On Sunday, Wozniak wrote in a Facebook post that he is currently in the process of leaving Facebook and the social media has only brought him more negatives than positives. He further added that Apple has more secure ways to share things about oneself and that he could still deal with the old school email and text messages. In the latter part of the day, the “Woz” Facebook profile from which he had posted the message of departure was no longer accessible and it appeared to have been deleted. An effort to contact Wozniak through his cellphone was found unsuccessful.

The announcement of the tech pioneer marks the recent development in the back-and-forth corporate sniping by the tech leaders as Facebook copes with a scandal over the potential misuse of the user information by political targeting firm Cambridge Analytica. Last week, in an update, Facebook estimated as many as 87 million people in the U.S. could have had their information shared improperly.

Tim Cook, the CEO of Apple began the unusual public criticism late in the month of March. At the time of a joint interview with MSNBC and Recode, he was questioned as to what he would do regarding the crisis if he were in the position of the Facebook CEO Mark Zuckerberg.

Tim Cook replied to the question saying that he would not be in the situation.

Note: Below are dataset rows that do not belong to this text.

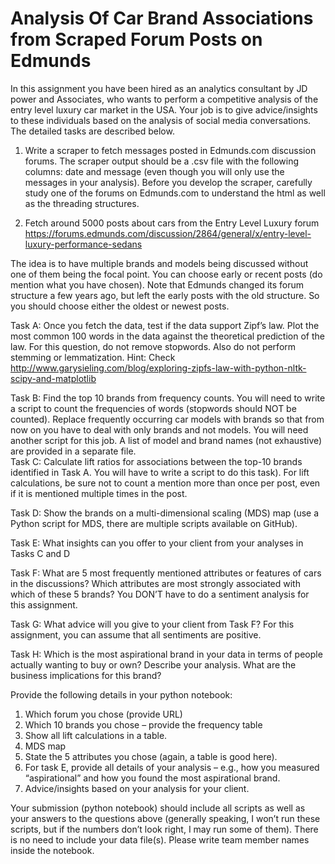# Analysis Of Car Brand Associations from Scraped Forum Posts on Edmunds 

In this assignment you have been hired as an analytics consultant by JD power and Associates, who wants to perform a competitive analysis of the entry level luxury car market in the USA. Your job is to give advice/insights to these individuals based on the analysis of social media conversations. The detailed tasks are described below. 
1.	Write a scraper to fetch messages posted in Edmunds.com discussion forums. The scraper output should be a .csv file with the following columns: date and message (even though you will only use the messages in your analysis). Before you develop the scraper, carefully study one of the forums on Edmunds.com to understand the html as well as the threading structures. 

2.	 Fetch around 5000 posts about cars from the Entry Level Luxury forum https://forums.edmunds.com/discussion/2864/general/x/entry-level-luxury-performance-sedans

The idea is to have multiple brands and models being discussed without one of them being the focal point. You can choose early or recent posts (do mention what you have chosen). Note that Edmunds changed its forum structure a few years ago, but left the early posts with the old structure. So you should choose either the oldest or newest posts. 
		
Task A: Once you fetch the data, test if the data support Zipf’s law. Plot the most common 100 words in the data against the theoretical prediction of the law. For this question, do not remove stopwords. Also do not perform stemming or lemmatization. 
Hint: Check http://www.garysieling.com/blog/exploring-zipfs-law-with-python-nltk-scipy-and-matplotlib 

Task B: Find the top 10 brands from frequency counts. You will need to write a script to count the frequencies of words (stopwords should NOT be counted). Replace frequently occurring car models with brands so that from now on you have to deal with only brands and not models. You will need another script for this job. A list of model and brand names (not exhaustive) are provided in a separate file.   
Task C: Calculate lift ratios for associations between the top-10 brands identified in Task A. You will have to write a script to do this task). For lift calculations, be sure not to count a mention more than once per post, even if it is mentioned multiple times in the post.

Task D: Show the brands on a multi-dimensional scaling (MDS) map (use a Python script for MDS, there are multiple scripts available on GitHub). 

Task E: What insights can you offer to your client from your analyses in Tasks C and D 
  
Task F: What are 5 most frequently mentioned attributes or features of cars in the discussions? Which attributes are most strongly associated with which of these 5 brands? You DON’T have to do a sentiment analysis for this assignment.


Task G: What advice will you give to your client from Task F? For this assignment, you can assume that all sentiments are positive. 

Task H: Which is the most aspirational brand in your data in terms of people actually wanting to buy or own? Describe your analysis. What are the business implications for this brand?
 

Provide the following details in your python notebook:

1.	Which forum you chose (provide URL) 
2.	Which 10 brands you chose – provide the frequency table
3.	Show all lift calculations in a table. 
4.	MDS map 
5.	State the 5 attributes you chose (again, a table is good here). 
6.	For task E, provide all details of your analysis – e.g., how you measured “aspirational” and how you found the most aspirational brand.  
7.	Advice/insights based on your analysis for your client. 

Your submission (python notebook) should include all scripts as well as your answers to the questions above (generally speaking, I won’t run these scripts, but if the numbers don’t look right, I may run some of them). There is no need to include your data file(s). Please write team member names inside the notebook.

He further added the Apple reviews apps in order to confirm that each one meets the privacy standards that his company has required for the users.

Cook said that “We do not subscribe to the view that you have to let everybody in that wants to, or if you don’t, you don’t believe in free speech.” He added that they do not believe that.

Cook even questioned the practice of the social media platforms monetizing the personal information of their users.

Facebook founder Zuckerberg hit back in a subsequent interview with Vox by saying that the comments of Tim Cook were “extremely glib.”

Zuckerberg said that if one wants to build a service which is not just serving the rich people, then he needs to have something that the people could afford.

Zuckerberg, championing the business model of his own company said that at Facebook, they are squarely in the camp of the companies that work hard to charge them less and provide a free service that everyone could use. He further said that he does not think at all that it means that they do not care about the people.

Zuckerberg has been scheduled to testify before congressional committees this week in Washington regarding the Cambridge Analytica episode and the response of Facebook.

The recent comments of Wozniak are not the first time that he has thrown shade at the social media giants. When talking at an international business conference last year in Montreal, Wozniak said that he generally tries to “avoid Facebook and Google.”

As reported, he cited the  use of the widescale data-collecting operations of the companies that are used to assist in sharpening ad targeting of the social media platform’s users.